Different people would benefit from different options, but for the most part, purification (which includes virus removal) isn’t important unless you’re in developing countries.
If all you need is filtration (removes everything but viruses), the Sawyer water bottle is spectacularly cost-effective, and is guaranteed to last for 1 million gallons (about 3.7 million liters), which is amazing. The up-front cost is cheap, too.
My complaint had more to do with the fact that these options are relatively new, and that I’ve had problems with other models, and it would have been easy to design it correctly, but they didn’t. The above options are solid.

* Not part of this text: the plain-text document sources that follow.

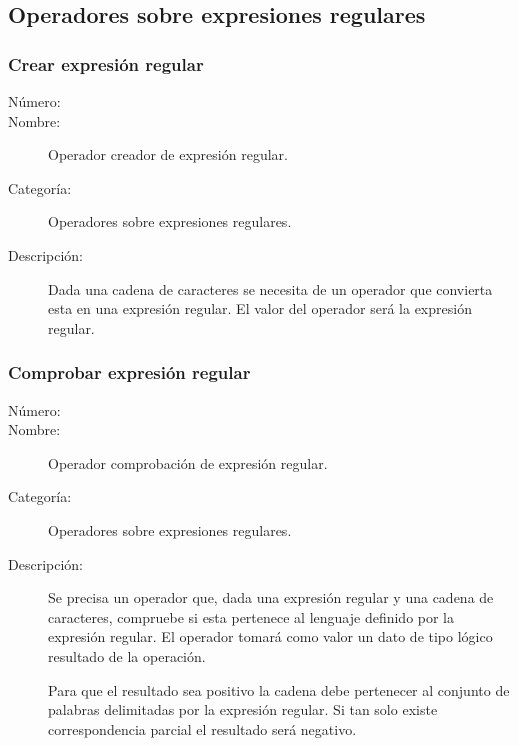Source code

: \subsection{Operadores sobre expresiones regulares}

\subsubsection{Crear expresión regular}
\begin{framed}
	\begin{description}
		\item [Número:] \cn
		\item [Nombre:] Operador creador de expresión regular.
		\item [Categoría:] Operadores sobre expresiones regulares.
		\item [Descripción:] Dada una cadena de caracteres se necesita de un operador que convierta esta en una expresión regular. El
		valor del operador será la expresión regular.
	\end {description}
\end{framed}

\subsubsection{Comprobar expresión regular}
\begin{framed}
	\begin{description}
		\item [Número:] \cn
		\item [Nombre:] Operador comprobación de expresión regular.
		\item [Categoría:] Operadores sobre expresiones regulares.
		\item [Descripción:] Se precisa un operador que, dada una expresión regular y una cadena de caracteres,
		compruebe si esta pertenece al lenguaje definido por la expresión regular. El operador
		tomará como valor un dato de tipo lógico resultado de la operación.
		
		Para que el resultado sea positivo la cadena debe pertenecer al conjunto de palabras delimitadas
		por la expresión regular. Si tan solo existe correspondencia parcial el resultado será negativo.
	\end {description}
\end{framed}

Will I ever find my magical travel gear?
So I feel like this has been my nitpickiest post thus far, and in some cases, it’s mostly just a matter of perfectionism, or the grass always being greener on the other side. But many times it’s just objective design failures that ruin my day.
Some of the technologies listed above are relatively new (Tencel), or so bizarrely marginalized that no one seems to know they exist, so I’m happy to give a pass in some cases, but other decisions are just blatant errors that make me think half the outdoor industry is just drunk all day.
I haven’t even mentioned some of the fashion mistakes the outdoor industry makes (visible zippered pockets on dress shirts are oh-so-classy!), but I’ll save that tirade for another day. And in all honestly, the options that do exist are often adequate.
But dammit, I don’t want adequacy, I want immeasurable perfection. And I shall continue in the pursuit of such endeavors until such a time as I am satisfied. Wish me luck!